This week was crazy on Wall Street thanks in part to Jerome Powell, the head of the Federal Reserve. However, a sign that policymakers have stopped cutting interest rates further seems like the right thing to do after a closely watched inflation indicator and more budget wrangling on Capitol Hill.
Steve Blitz, chief U.S. economist at TS Lombard, said in a Friday note, “The message from the November personal-income data is that the Fed was right to stop right here.”
He also said that the House’s trouble getting a spending bill that would keep the government open was another reason to wait: “The Trump White House is going to have to negotiate to get its way during the next two years.”
The stock market became very unstable on Wednesday after the Federal Reserve cut interest rates as expected and also made it clear that it plans to cut rates less in 2025 than policymakers had said before.
The Dow Jones Industrial Average was down when the closing bell rang, not long after Fed Chair Jerome Powell finished his news conference.
The DJIA -0.07% had dropped more than 1,100 points and was now down for 10 sessions in a row, which is the longest losing run in 50 years. The S&P 500
After the Fed meeting, the SPX +0.56% fell almost 3%, which was its worst day since January 2009, and the Nasdaq Composite COMP +0.93% fell 3.6%.
Peter Boockvar, chief investment officer at Bleakley Financial Group, said that was strange because the rates market had already reached the same conclusion. The Fed only confirmed what the market already thought, which was that rates would go down by about two quarter points next year instead of four. Boockvar compared the market to the main character in the famous children’s book “When You Give a Mouse a Cookie.” He also said that investors then lowered their hopes for rate cuts even more.
Part of what made investors uncertain was that the Fed admitted that inflation has been a bit more stable than expected after September and October numbers that were hotter than expected. “Again, you know, we had a projection for inflation at the end of the year, and it kind of fell apart as the end of the year got closer,” Powell told reporters at his news conference. “That is definitely a big part of how people think.”
That made Friday’s November personal-consumption expenditures index, which is the Fed’s favorite measure of inflation, very important. Even though the PCE reading is very important, it doesn’t usually come as a big surprise. Economists can pretty much guess the reading after seeing the consumer price index and producer price index readings for the month.
The core PCE reading was up 2.8% year over year in November, which was the same as October’s year-over-year reading. This was a little lower than what was expected.
After the relief, prices went through the roof again. In a TV interview, Chicago Fed President Austan Goolsbee said that inflation is still on track to hit the central bank’s 2% target and that “over the next 12 to 18 months rates can still go down a fair amount.” This made people more likely to buy.
Even though stocks still lost money last week, they all got better on Friday. The Dow won almost 500 points, or 1.2%, while the S&P 500 went up 1% and the Nasdaq went up 1.1%.
Krishna Guha, head of the global policy and central bank strategy team at Evercore ISI, said in a note that the PCE data, which shows soft non-housing services, market services, cooler housing services, and goods that are slightly negative, “supports the Fed’s real-time assessment that the prior months have little signal value for the forward path of inflation.”
“Before Trump shocks, the underlying path of inflation is fine, though it is always a little bumpy. If this is proven again in the coming months, the Fed should be able to cut rates in March and June, he wrote.

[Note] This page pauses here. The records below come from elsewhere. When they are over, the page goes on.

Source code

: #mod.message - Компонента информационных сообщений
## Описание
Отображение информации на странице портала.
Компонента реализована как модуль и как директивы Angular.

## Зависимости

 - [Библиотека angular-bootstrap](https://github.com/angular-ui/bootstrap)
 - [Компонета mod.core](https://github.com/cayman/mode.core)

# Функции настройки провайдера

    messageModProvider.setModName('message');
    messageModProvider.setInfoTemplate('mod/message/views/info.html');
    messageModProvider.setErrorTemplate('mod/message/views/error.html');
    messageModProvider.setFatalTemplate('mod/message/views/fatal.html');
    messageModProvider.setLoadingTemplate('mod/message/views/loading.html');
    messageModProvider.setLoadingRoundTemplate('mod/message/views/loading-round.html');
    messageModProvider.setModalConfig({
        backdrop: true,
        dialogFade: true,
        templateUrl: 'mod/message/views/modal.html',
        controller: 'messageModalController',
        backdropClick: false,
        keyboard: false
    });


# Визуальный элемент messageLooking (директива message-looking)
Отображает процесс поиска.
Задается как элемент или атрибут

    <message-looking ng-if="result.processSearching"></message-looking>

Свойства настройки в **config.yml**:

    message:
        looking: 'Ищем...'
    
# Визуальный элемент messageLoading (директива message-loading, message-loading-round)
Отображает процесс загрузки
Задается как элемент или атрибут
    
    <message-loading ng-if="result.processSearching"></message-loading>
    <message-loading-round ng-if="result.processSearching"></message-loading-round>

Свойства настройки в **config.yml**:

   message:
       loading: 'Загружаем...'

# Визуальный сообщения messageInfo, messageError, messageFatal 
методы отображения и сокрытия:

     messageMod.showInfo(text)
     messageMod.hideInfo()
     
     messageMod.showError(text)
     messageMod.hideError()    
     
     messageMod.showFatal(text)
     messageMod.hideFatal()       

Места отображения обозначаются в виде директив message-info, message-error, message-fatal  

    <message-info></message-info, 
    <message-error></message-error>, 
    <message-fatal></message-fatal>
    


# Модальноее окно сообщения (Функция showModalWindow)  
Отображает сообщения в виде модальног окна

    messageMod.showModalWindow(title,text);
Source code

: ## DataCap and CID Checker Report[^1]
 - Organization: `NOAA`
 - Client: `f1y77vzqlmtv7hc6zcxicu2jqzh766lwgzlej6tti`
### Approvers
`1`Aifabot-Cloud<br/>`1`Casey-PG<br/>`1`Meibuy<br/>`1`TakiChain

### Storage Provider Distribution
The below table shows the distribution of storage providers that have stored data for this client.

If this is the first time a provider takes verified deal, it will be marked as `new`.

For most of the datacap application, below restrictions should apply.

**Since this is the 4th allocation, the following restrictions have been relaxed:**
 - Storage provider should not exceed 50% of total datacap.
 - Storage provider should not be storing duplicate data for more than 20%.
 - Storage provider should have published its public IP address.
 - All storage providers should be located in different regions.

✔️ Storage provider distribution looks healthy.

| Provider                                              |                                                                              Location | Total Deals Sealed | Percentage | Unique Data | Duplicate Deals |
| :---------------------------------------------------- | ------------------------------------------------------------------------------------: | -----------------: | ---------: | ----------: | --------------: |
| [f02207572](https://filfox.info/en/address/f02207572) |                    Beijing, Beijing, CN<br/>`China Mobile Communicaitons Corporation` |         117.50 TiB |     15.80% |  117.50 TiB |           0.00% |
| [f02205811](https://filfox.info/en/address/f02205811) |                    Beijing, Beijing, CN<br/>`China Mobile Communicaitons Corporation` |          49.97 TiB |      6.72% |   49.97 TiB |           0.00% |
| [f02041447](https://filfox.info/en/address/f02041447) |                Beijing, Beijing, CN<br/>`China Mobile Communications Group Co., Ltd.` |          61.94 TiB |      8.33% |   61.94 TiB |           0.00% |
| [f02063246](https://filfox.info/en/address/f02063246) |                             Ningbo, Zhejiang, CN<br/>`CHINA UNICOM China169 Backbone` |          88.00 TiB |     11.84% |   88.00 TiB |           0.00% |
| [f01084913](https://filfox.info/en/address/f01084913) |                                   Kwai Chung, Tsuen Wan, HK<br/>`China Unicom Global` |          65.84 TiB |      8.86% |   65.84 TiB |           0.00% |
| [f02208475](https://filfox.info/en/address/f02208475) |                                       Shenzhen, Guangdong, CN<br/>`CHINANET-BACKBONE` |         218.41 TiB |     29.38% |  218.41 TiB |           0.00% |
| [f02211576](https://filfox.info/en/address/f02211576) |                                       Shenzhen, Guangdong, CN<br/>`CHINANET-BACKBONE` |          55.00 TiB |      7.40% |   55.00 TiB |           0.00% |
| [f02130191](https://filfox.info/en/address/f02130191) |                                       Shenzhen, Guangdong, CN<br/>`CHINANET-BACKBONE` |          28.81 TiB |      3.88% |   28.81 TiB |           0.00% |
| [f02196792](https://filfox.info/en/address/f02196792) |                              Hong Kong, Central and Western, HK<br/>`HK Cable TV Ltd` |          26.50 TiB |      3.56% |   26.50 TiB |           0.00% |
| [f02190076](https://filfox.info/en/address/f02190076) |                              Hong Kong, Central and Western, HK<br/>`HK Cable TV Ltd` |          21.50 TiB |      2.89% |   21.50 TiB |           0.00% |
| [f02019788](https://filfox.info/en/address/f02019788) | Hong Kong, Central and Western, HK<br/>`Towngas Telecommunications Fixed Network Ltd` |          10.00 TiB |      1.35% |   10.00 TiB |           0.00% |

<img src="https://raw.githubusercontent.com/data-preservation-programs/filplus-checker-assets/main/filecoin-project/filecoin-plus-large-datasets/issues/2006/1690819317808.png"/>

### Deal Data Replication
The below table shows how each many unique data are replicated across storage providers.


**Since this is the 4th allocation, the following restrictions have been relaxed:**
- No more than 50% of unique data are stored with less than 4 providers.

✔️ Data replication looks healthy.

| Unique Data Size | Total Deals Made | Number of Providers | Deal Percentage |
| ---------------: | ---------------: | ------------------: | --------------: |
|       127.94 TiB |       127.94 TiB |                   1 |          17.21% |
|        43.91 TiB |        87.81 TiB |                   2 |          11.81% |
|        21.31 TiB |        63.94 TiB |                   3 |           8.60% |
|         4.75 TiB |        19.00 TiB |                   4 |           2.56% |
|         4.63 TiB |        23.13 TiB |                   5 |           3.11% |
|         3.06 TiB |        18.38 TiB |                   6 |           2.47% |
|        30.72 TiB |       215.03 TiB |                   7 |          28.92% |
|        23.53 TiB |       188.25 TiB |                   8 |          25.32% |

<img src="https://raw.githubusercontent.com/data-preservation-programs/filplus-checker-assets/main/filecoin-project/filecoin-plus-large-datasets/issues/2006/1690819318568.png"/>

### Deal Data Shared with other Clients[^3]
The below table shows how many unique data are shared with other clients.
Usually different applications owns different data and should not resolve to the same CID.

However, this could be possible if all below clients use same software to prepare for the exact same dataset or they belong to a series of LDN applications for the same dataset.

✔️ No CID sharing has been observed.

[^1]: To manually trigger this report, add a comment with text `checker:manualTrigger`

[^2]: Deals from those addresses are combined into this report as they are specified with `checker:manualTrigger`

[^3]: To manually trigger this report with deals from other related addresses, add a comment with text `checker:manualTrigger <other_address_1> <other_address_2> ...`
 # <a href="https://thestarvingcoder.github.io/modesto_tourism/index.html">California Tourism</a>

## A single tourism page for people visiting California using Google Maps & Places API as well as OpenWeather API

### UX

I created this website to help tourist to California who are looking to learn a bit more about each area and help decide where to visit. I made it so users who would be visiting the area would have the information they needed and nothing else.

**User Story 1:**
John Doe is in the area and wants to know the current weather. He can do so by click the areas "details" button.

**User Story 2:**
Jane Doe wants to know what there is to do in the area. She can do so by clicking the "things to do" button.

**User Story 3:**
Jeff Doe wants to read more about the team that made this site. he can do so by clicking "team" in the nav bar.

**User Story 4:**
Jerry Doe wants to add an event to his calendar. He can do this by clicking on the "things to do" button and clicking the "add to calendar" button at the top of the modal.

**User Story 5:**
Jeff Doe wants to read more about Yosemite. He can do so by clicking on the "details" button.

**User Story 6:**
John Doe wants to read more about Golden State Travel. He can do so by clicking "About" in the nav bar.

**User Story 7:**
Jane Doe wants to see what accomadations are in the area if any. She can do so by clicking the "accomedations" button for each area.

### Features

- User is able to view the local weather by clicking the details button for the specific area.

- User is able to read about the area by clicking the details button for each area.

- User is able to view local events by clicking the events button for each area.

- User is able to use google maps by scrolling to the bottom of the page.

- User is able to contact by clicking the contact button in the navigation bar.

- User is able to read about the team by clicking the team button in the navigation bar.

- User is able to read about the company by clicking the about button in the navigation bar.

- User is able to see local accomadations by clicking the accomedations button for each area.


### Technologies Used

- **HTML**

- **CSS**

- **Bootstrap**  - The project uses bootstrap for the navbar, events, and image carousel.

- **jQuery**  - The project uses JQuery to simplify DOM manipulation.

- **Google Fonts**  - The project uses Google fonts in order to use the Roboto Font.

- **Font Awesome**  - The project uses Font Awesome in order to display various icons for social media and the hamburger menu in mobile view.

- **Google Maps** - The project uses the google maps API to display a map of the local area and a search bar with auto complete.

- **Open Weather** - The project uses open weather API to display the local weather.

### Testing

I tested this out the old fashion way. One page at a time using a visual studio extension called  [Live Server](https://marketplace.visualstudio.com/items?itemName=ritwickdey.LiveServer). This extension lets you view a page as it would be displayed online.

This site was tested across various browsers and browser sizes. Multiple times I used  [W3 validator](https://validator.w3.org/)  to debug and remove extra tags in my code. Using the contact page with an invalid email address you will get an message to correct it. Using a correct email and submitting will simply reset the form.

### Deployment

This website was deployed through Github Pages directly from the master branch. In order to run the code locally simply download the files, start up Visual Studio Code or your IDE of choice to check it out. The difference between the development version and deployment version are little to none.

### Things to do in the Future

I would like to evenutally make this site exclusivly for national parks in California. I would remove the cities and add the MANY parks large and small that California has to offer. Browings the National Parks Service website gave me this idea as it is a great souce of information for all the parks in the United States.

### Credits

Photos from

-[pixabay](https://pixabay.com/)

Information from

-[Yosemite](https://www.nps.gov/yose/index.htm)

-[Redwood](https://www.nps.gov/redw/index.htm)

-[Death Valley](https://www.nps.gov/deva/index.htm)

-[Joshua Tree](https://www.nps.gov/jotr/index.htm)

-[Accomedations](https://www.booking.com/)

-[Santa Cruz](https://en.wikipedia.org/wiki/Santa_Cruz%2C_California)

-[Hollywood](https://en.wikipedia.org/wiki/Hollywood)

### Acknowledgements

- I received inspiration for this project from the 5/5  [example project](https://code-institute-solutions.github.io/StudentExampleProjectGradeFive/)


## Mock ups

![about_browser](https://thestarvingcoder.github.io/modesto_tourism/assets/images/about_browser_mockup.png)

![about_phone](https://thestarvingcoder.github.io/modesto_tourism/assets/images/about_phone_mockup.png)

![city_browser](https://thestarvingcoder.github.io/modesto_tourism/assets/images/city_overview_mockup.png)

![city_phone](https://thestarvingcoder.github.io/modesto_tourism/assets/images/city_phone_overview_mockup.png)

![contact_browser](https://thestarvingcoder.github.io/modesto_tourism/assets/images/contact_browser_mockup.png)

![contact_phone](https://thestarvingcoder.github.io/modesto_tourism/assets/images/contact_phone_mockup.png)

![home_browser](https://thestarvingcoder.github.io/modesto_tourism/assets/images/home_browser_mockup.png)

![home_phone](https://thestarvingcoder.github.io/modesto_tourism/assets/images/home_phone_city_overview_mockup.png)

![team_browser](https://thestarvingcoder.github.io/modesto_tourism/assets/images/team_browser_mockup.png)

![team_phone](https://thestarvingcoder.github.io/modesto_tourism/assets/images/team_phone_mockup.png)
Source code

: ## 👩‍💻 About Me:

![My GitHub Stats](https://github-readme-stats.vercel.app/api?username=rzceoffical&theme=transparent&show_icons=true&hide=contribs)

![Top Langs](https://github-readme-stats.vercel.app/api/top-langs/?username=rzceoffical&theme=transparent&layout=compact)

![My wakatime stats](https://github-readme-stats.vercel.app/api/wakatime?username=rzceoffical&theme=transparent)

When we talk about Trump shocks. Elon Musk, CEO of Tesla Inc. TSLA +3.01% and the richest person in the world, led the charge last week to kill a bill that would have stopped the government from shutting down. A short-term funding measure was finally approved before the deadline at midnight on Saturday, but the chaos added more uncertainty to markets that were already reeling from the Fed’s last meeting of 2024.
In an interview, Kent Engelke, chief economic analyst at Capitol Securities Management, said that the budget fight was mostly just a sideshow for the market. In the coming year, investors will have to figure out how the government will pay for ever-growing debts, which is likely to be a nasty fight.
In the meantime, Blitz said that the November economic figures continue to show renewed inflation in core goods and services, excluding housing and energy. This is linked to the return of improvement in private-sector employment when measured over three months. Since real wages are going up, people can spend more on things they don’t have to, and even though the savings rate is going down, families still have a lot of money saved.
Blitz said, “To sum up, the economy is slowly recovering, which is putting a floor on deflation, and it’s not clear what Trump will do in terms of a cohesive growth plan. The Fed is right to stop here and wait.”